Comparison of Several Simplistic High-Level Approaches for Estimating the Global Energy and Electricity Use of ICT Networks and Data Centers (Pages: 50-63)

Anders S. G. Andrae

Huawei Technologies Sweden AB, Skalholtsgatan 9, 16494 Kista, Sweden

DOI: https://doi.org/10.30634/2414-2077.2019.05.06

 

 

 


Abstract:
Currently the global energy and electricity use of ICT networks and data centers are estimated and predicted by several different top-down approaches. It has not been investigated which prediction approach best answers to the 5G, Artificial Intelligence and Internet of Things megatrends which are expected to emerge until 2030 and beyond. The analysis of the potential correlation between storage volume, communication volume and computations (instructions, operations, bits) is also lacking. The present research shows that several different activity metrics (AM) – e.g. data traffic, subscribers, capita, operations – have and can be been used. First the global baseline electricity evolution (TWh) for 2010, 2015 and 2020 for networks of fixed, mobile and data centers is set based on literature. Then the respective AM – e.g. data traffic – associated with each network are identified. Then the following are proposed: Compound Aggregated Growth Rate (CAGR) for each AM, CAGR for TWh/AM and the resulting TWh values for 2025 and 2030. The results show that AMs based on data traffic are best suited for predicting future TWh usage of networks. Data traffic is a more robust (scientific) AM to be used for prediction than subscribers as the latter is a more variable and less definable concept. Nevertheless, subscriber based AM are more uncertain than data traffic AM as the subscriber is neither a well-defined unit, nor related to the network equipment which handle the data. Despite large non-chaotic uncertainties, data traffic is a better AM than subscribers for expressing the energy evolution of ICT Networks and Data Centers. Top-down/high-level models based on data traffic are sensitive to the amount of traffic however also to the development of future electricity intensity. For the first time the primary energy use of computing, resulting from total global instructions and energy per instruction, is estimated.
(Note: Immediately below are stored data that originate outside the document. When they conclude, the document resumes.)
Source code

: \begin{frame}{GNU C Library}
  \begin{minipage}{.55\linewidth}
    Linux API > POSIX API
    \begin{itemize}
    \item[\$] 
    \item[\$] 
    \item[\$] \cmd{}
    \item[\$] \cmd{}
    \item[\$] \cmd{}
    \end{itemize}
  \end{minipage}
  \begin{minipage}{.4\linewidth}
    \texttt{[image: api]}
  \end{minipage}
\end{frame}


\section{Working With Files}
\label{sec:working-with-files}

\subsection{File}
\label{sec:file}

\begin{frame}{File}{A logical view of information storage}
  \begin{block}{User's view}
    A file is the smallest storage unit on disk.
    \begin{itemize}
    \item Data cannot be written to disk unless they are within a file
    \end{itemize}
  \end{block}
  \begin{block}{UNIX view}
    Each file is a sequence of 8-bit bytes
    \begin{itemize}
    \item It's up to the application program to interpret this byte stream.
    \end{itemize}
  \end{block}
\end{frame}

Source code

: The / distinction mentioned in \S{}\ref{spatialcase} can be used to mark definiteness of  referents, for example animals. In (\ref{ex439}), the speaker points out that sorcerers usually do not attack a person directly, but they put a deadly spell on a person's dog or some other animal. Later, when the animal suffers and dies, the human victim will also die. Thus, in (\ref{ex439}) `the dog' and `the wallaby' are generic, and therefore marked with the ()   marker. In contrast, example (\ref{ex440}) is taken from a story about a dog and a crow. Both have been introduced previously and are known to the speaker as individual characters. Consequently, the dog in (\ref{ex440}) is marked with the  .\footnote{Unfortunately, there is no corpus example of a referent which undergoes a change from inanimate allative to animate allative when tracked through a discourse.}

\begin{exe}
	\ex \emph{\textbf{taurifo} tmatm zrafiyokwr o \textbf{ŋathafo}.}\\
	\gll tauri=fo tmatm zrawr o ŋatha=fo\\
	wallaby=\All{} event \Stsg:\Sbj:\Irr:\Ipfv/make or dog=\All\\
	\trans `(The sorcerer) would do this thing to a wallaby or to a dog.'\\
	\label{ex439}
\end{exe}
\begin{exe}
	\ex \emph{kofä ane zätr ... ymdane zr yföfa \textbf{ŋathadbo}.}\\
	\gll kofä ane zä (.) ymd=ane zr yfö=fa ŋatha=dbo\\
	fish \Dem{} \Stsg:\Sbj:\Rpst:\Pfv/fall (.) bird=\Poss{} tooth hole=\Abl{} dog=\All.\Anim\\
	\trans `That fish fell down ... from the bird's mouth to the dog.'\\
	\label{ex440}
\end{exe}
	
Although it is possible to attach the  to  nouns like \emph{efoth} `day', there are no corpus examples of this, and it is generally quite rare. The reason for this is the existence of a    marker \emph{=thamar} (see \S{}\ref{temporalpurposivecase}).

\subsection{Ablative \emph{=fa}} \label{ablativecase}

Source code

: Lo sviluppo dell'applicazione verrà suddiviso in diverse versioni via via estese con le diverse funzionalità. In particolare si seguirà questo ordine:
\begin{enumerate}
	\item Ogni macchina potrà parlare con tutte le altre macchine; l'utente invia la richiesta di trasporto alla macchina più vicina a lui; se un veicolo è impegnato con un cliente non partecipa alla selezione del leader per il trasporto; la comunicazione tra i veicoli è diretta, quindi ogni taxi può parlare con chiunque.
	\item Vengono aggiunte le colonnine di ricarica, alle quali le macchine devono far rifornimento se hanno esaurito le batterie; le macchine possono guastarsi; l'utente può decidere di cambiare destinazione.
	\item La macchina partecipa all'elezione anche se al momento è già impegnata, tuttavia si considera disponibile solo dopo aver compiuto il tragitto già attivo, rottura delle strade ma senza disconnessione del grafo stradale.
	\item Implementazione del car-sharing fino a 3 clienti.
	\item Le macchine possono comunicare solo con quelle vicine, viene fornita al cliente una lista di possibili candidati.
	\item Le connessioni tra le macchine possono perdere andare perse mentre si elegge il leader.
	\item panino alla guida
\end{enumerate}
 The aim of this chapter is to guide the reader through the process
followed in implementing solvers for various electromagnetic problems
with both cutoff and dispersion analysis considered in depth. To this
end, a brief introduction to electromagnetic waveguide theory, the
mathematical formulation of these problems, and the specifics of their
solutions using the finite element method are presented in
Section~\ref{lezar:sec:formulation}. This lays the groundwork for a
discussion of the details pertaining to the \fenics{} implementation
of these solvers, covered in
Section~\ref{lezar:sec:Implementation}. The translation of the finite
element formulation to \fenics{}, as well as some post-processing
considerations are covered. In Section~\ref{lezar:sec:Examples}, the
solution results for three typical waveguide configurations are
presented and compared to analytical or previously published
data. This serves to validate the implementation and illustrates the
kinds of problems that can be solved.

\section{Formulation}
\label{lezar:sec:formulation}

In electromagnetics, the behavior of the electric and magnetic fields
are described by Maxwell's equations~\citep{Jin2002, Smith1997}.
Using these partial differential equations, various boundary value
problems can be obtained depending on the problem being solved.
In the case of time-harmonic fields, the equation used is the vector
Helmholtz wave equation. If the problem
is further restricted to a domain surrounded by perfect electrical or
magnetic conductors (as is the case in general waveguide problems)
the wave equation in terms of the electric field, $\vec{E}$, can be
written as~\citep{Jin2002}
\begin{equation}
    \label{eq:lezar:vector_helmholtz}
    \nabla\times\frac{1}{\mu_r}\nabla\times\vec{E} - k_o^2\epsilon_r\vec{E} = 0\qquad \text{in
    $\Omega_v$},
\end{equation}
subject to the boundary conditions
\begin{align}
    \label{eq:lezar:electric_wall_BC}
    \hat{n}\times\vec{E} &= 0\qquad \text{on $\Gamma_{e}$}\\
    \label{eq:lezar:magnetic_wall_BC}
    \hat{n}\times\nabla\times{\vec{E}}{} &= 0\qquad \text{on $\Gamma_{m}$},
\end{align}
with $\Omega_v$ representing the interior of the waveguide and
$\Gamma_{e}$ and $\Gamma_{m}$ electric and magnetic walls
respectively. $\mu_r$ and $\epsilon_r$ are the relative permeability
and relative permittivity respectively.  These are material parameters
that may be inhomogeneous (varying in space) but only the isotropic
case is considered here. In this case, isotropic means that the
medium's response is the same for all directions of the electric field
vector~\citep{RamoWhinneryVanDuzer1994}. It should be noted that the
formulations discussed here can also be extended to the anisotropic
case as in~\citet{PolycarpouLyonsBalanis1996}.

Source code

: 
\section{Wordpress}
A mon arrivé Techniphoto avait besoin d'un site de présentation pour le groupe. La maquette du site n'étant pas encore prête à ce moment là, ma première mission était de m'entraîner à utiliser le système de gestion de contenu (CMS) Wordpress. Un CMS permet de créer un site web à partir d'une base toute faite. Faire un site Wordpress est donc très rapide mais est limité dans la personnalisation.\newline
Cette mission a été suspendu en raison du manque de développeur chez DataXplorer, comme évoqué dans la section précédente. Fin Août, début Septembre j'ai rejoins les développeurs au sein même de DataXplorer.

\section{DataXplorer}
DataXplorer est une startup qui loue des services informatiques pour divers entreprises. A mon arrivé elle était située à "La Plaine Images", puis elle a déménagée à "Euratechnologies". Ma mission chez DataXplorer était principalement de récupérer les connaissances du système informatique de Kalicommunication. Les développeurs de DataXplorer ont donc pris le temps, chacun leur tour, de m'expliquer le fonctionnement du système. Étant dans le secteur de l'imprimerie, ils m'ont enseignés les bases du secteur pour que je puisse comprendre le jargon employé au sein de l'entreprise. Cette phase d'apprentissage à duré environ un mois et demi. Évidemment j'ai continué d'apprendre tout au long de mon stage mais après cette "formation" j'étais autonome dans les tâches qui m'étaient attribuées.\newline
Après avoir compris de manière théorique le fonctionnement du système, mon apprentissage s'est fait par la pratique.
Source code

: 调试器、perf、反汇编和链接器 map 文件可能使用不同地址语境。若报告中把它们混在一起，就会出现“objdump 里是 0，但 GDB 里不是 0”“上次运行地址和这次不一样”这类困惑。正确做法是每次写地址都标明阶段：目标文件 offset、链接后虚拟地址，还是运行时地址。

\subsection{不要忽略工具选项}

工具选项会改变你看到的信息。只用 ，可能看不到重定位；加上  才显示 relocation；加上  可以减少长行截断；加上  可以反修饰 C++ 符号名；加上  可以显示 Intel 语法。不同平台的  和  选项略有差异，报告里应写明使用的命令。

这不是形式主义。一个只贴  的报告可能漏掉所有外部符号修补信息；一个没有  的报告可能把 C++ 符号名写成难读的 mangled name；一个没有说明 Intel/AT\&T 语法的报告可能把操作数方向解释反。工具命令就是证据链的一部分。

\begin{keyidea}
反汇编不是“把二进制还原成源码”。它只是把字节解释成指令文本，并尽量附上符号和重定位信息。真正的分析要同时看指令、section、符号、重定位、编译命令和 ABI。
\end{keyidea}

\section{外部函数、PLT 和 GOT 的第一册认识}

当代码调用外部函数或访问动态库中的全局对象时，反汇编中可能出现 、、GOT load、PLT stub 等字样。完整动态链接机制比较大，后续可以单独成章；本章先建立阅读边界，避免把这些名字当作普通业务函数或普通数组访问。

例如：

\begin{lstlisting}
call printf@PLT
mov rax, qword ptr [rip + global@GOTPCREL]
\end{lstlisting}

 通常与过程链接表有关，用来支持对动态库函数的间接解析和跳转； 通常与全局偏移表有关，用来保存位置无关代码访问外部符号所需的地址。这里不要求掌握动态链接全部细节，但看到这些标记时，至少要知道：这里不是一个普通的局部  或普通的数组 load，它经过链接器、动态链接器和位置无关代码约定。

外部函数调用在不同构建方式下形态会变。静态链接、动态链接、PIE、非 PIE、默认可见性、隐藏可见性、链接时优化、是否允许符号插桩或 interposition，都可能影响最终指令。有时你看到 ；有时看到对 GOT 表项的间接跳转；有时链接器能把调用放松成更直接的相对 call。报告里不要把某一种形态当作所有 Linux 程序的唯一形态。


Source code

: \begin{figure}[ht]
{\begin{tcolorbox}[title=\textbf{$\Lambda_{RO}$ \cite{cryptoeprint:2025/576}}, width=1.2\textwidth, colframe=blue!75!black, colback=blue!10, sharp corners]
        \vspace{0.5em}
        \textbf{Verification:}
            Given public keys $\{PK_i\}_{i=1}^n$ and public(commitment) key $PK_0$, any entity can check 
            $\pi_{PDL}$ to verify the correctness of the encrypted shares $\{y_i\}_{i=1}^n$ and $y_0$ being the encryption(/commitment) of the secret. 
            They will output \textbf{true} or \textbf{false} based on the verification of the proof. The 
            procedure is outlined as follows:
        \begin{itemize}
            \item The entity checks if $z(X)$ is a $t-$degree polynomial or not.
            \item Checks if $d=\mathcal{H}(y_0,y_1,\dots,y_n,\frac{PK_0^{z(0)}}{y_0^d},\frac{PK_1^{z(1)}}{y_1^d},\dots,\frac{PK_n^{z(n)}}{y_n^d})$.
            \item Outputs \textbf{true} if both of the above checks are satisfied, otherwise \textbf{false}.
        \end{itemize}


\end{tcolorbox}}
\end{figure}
Combining all networks and data centers and using one AM for all does not reflect the evolution improvement of individual network types. Very simplistic high-level estimation models tend to both overestimate and underestimate the TWh. However, looking at networks and data centers as one big entity better reflects the future converging paradigm of telecom, ICT and computing.

The next step is to make the prediction models more sophisticated by using equipment standards instead of top-down metrics. The links between individual equipment roadmaps (e.g. W/(bits per second)) and sector-level roadmaps need further study.

Keywords: ICT, data centers, data traffic, model, communication networks, electricity, prediction, primary energy, subscribers.